Results in Chemistry (Jan 2021)
High-valued pyrazinoindole analogues: Synthesis, antibacterial activity, structure activity relationship and molecular dynamics analyses
Abstract
The constant emergence of drug-resistant strains of bacteria places a sustained burden on mankind as most antibiotics commonly used for treating bacterial infections are no longer efficient. This poses an urgent need for a new and effective class of antibacterial agents. Nitrogen-containing heterocycles have been found to have the most comprehensive spectrum of biological activities. Herein, we propose the route to access pyrazinoindole derivatives and evaluated them for in-vitro antibacterial activity. Synthesized analogs were tested for their antimicrobial activity against two gram-negative and two gram-positive bacteria. The range of minimum inhibitory concentration (MIC) was found in between 3.75 and 60 µg/mL where gentamycin was used as a standard drug.

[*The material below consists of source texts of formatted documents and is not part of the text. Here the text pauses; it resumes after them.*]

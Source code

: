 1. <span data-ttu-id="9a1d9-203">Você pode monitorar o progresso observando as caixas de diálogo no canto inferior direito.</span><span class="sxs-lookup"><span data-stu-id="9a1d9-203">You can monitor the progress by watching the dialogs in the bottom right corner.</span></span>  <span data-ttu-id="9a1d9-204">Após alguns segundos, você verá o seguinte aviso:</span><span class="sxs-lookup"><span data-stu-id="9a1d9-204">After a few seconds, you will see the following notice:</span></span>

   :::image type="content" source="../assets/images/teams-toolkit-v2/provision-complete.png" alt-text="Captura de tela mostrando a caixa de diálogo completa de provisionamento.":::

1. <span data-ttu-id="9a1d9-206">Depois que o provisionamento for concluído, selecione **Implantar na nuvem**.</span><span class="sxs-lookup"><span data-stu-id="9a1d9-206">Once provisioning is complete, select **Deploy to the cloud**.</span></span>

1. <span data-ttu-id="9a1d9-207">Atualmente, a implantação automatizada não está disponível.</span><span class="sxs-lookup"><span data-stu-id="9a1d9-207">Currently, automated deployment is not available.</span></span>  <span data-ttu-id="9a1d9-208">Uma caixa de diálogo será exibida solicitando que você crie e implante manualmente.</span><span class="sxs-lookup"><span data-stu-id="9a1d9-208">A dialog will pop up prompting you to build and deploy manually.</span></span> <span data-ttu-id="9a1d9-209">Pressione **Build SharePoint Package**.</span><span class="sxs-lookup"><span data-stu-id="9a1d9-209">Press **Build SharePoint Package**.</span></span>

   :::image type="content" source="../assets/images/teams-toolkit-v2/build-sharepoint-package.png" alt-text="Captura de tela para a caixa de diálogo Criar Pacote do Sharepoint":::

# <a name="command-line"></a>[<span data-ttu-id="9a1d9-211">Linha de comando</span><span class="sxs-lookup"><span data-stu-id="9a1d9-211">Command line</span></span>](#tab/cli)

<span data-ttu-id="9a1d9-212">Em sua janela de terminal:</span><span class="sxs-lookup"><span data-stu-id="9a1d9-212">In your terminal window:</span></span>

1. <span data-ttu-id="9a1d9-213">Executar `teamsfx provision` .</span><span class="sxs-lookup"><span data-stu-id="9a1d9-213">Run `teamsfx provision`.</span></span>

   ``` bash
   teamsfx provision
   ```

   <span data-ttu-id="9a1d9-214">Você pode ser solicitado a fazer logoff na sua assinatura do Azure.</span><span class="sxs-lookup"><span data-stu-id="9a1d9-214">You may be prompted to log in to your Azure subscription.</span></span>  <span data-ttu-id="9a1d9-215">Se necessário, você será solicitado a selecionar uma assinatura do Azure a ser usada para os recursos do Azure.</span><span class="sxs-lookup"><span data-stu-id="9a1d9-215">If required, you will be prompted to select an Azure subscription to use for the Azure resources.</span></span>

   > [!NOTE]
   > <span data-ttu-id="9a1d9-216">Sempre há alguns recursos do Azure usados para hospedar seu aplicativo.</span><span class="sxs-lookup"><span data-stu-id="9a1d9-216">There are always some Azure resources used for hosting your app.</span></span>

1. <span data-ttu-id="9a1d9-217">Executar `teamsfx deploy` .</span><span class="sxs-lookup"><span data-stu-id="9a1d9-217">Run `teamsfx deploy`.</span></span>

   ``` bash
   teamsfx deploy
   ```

The structure-activity relationship studies also depicted the correlation of the electronic parameters with the antibacterial activity of the target compounds. Our findings were further confirmed using in-silico assays and favourable results were obtained in accordance with experimental outcomes. We mechanistically revealed that pyrazinoindole based compound 4g has strong non-covalent interactions by using H-bonds and hydrophobic interactions through molecular dynamics simulation studies, making it potential antibacterial compound. Further, results were strengthen by energy landscape which showed the stable binding of compound 4g, with free energy ΔPB and ΔGB computed to −20.02 kcal/mol and −19.53 kcal/mol, through MM/PB (GB) surface area analysis. In conclusion, this study reports the potential pyrazinoindole based antibacterial compound with possible mechanism by altering the regulatory enzyme of bacteria.